Leber hereditary optic neuropathy is s an inherited form of bilateral optic atrophy in which the primary etiological event is a mutation in the mitochondrial genome.
What is the Pathology of Leber Hereditary Optic Neuropathy?
The pathology of Leber hereditary optic neuropathy is:
-Etiology: The cause of Leber hereditary optic neuropathy is a mutation at mtDNA nucleotide.
-Genes involved: mutations in the MT-ND1, MT-ND4, MT-ND4L, and MT-ND6 genes cause Leber hereditary optic neuropathy.
-Pathogenesis: The sequence of events that lead to Leber hereditary optic neuropathy are mutations in mitochondrial DNA that can alter the function of the mitochondria.
How does Leber Hereditary Optic Neuropathy Present?
Patients with Leber hereditary optic neuropathy are typically males about five times more than females. Patients tend to present at age range of 15-55 years old.

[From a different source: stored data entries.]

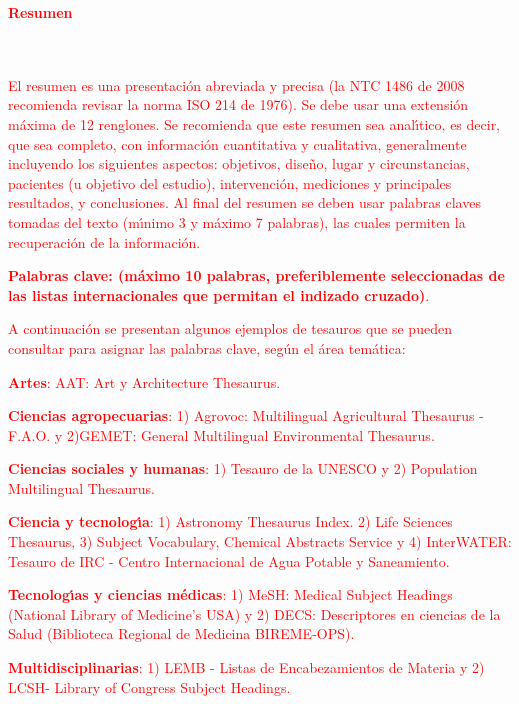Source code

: 
\newpage
\textcolor{red}{
\textbf{\LARGE Resumen}
\\\\
El resumen es una presentaci\'{o}n abreviada y precisa (la NTC 1486 de 2008 recomienda revisar la norma ISO 214 de 1976). Se debe usar una extensi\'{o}n m\'{a}xima de 12 renglones. Se recomienda que este resumen sea anal\'{\i}tico, es decir, que sea completo, con informaci\'{o}n cuantitativa y cualitativa, generalmente incluyendo los siguientes aspectos: objetivos, dise\~{n}o, lugar y circunstancias, pacientes (u objetivo del estudio), intervenci\'{o}n, mediciones y principales resultados, y conclusiones. Al final del resumen se deben usar palabras claves tomadas del texto (m\'{\i}nimo 3 y m\'{a}ximo 7 palabras), las cuales permiten la recuperaci\'{o}n de la informaci\'{o}n.\\
}

\textcolor{red}{
\textbf{\small Palabras clave: (m\'{a}ximo 10 palabras, preferiblemente seleccionadas de las listas internacionales que permitan el indizado cruzado)}.\\
}

\textcolor{red}{
A continuaci\'{o}n se presentan algunos ejemplos de tesauros que se pueden consultar para asignar las palabras clave, seg\'{u}n el \'{a}rea tem\'{a}tica:\\
}

\textcolor{red}{
\textbf{Artes}: AAT: Art y Architecture Thesaurus.
}

\textcolor{red}{
\textbf{Ciencias agropecuarias}: 1) Agrovoc: Multilingual Agricultural Thesaurus - F.A.O. y 2)GEMET: General Multilingual Environmental Thesaurus.
}

\textcolor{red}{
\textbf{Ciencias sociales y humanas}: 1) Tesauro de la UNESCO y 2) Population Multilingual Thesaurus.
}

\textcolor{red}{
\textbf{Ciencia y tecnolog\'{\i}a}: 1) Astronomy Thesaurus Index. 2) Life Sciences Thesaurus, 3) Subject Vocabulary, Chemical Abstracts Service y 4) InterWATER: Tesauro de IRC - Centro Internacional de Agua Potable y Saneamiento.
}

\textcolor{red}{
\textbf{Tecnolog\'{\i}as y ciencias m\'{e}dicas}: 1) MeSH: Medical Subject Headings (National Library of Medicine's USA) y 2) DECS: Descriptores en ciencias de la Salud (Biblioteca Regional de Medicina BIREME-OPS).
}

\textcolor{red}{
\textbf{Multidisciplinarias}: 1) LEMB - Listas de Encabezamientos de Materia y 2) LCSH- Library of Congress Subject Headings.\\
}

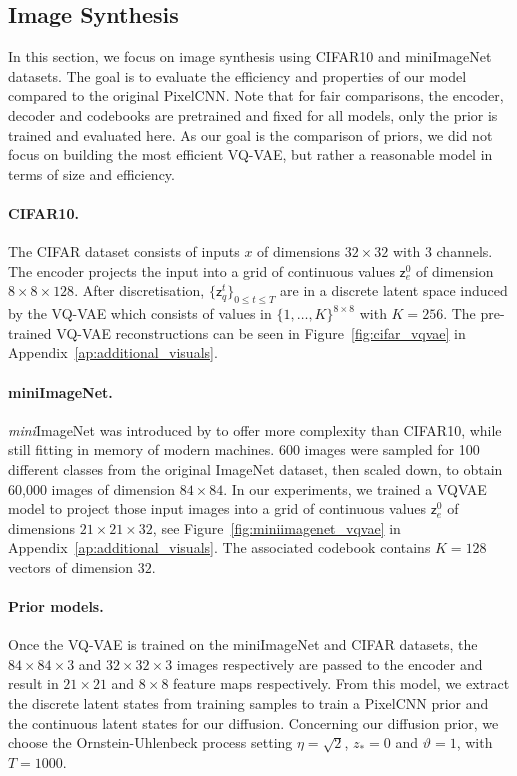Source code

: \documentclass{article}
\theoremstyle{plain}
\theoremstyle{definition}
\theoremstyle{remark}
\newcommand{\latentcont}{\mathsf{z}_e}
\newcommand{\latentdis}{\mathsf{z}_q}
\begin{document}
\subsection{Image Synthesis}
In this section, we focus on image synthesis using CIFAR10 and miniImageNet datasets. The goal is to evaluate the efficiency and properties of our model compared to the original PixelCNN. Note that for fair comparisons, the encoder, decoder and codebooks are pretrained and fixed for all models, only the prior is trained and evaluated here. As our goal is the comparison of priors, we did not focus on building the most efficient VQ-VAE, but rather a reasonable model in terms of size and efficiency.

\paragraph{CIFAR10. }
The CIFAR dataset consists of inputs $x$ of dimensions $32 \times 32$ with 3 channels. The encoder projects the input into a grid of continuous values $\latentcont^0$ of dimension $8 \times 8 \times 128$. After discretisation, $\{\latentdis^t\}_{0\leqslant t\leqslant T}$ are in a discrete latent space induced by the VQ-VAE which consists of values in $\{1,\ldots,K\}^{8 \times 8}$ with $K=256$. The pre-trained VQ-VAE reconstructions can be seen in Figure~\ref{fig:cifar_vqvae} in Appendix~\ref{ap:additional_visuals}.

\paragraph{miniImageNet. }
\textit{mini}ImageNet was introduced by \cite{Vinyals2016MatchingNF} to offer more complexity than CIFAR10, while still fitting in memory of modern machines.
600 images were sampled for 100 different classes from the original ImageNet dataset, then scaled down, to obtain 60,000 images of dimension $84 \times 84$.
In our experiments, we trained a VQVAE model to project those input images into a grid of continuous values $\latentcont^0$ of dimensions $21 \times 21 \times 32$, see Figure~\ref{fig:miniimagenet_vqvae} in Appendix~\ref{ap:additional_visuals}.
The associated codebook contains $K=128$ vectors of dimension $32$.

\paragraph{Prior models. }
Once the VQ-VAE is trained on the miniImageNet and CIFAR datasets, the $84\times 84 \times 3$ and $32\times 32 \times 3$ images respectively are passed to the encoder and result in $21 \times 21$ and $8 \times 8$ feature maps respectively. From this model, we extract the discrete latent states from training samples to train a PixelCNN prior and the continuous latent states for our diffusion.
Concerning our diffusion prior, we choose the Ornstein-Uhlenbeck process setting $\eta = \sqrt{2}$, $z_*=0$ and $\vartheta = 1$, with $T=1000$.
\end{document}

The symptoms, features, and clinical findings associated with Leber hereditary optic neuropathy include decreased visual acuity, loss of color vision and a central scotoma.

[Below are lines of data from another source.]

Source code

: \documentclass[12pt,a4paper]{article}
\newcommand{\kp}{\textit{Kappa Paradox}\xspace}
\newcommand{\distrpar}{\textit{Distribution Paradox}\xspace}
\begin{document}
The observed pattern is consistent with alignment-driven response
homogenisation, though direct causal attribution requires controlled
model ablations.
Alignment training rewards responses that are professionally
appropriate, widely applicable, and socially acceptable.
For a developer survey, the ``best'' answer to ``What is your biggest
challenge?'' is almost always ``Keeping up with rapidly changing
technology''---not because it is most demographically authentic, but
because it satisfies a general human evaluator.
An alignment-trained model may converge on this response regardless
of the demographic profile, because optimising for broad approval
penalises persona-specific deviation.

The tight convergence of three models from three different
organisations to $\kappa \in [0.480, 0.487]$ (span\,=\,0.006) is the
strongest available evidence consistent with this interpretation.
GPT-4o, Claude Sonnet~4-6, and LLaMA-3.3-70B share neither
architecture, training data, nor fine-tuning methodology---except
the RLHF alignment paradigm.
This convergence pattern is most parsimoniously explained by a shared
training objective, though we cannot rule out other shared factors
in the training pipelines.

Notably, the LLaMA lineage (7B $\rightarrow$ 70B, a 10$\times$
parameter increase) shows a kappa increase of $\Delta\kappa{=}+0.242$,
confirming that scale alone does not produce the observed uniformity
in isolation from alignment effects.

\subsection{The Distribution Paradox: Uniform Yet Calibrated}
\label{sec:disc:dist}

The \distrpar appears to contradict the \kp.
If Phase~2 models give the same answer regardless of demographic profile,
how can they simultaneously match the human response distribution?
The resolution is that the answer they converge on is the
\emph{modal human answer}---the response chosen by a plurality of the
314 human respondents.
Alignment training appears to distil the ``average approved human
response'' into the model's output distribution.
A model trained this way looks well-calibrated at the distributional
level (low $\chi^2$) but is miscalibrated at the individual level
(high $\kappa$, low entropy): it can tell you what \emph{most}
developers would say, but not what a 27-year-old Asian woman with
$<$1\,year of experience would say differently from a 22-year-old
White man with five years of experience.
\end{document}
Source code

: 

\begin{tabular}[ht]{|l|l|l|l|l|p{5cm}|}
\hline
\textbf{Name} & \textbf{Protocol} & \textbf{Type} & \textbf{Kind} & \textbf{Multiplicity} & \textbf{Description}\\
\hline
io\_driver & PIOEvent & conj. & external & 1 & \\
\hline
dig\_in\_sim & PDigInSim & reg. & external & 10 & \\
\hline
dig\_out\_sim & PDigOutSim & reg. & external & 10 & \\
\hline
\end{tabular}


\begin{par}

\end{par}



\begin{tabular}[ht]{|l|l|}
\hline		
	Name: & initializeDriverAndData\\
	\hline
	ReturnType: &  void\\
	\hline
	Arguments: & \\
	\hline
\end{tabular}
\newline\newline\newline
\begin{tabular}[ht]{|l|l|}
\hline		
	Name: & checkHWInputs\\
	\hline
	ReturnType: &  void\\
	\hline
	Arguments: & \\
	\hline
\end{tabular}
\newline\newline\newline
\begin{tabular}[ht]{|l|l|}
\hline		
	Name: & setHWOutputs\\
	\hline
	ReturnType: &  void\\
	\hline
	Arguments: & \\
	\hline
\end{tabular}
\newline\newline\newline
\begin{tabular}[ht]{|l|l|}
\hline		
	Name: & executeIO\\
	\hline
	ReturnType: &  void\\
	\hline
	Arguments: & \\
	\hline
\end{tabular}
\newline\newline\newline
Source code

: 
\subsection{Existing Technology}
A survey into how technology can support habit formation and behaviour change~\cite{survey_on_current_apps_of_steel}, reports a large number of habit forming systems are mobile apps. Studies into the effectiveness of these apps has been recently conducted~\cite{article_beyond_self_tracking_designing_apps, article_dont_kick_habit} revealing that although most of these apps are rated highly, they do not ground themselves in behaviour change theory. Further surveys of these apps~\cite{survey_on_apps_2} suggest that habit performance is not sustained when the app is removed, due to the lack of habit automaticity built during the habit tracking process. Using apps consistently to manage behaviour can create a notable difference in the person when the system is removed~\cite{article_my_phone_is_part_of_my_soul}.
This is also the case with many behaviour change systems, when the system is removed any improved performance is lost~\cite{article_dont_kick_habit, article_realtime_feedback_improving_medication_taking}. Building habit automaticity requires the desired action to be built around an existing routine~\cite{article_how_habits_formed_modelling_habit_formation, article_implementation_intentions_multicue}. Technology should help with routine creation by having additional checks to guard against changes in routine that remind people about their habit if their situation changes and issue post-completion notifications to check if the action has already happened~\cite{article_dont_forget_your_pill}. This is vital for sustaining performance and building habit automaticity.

How is Leber Hereditary Optic Neuropathy Diagnosed?
Leber hereditary optic neuropathy is diagnosed based on ophthalmologic findings which involves dilated fundus examination to identify characteristic changes in the optic disc and vascular changes during the acute phase, visual fields, electrophysiologic studies, and imaging, particularly OCT. Molecular genetic testing for mitochondrial genes associated with LHON can be used to confirm diagnosis.
How is Leber Hereditary Optic Neuropathy Treated?
Leber hereditary optic neuropathy is treated with supportive management and treatment through the usage of visual aids, occupational rehabilitation, and local social services.
What is the Prognosis of Leber Hereditary Optic Neuropathy?
The prognosis of Leber hereditary optic neuropathy is poor.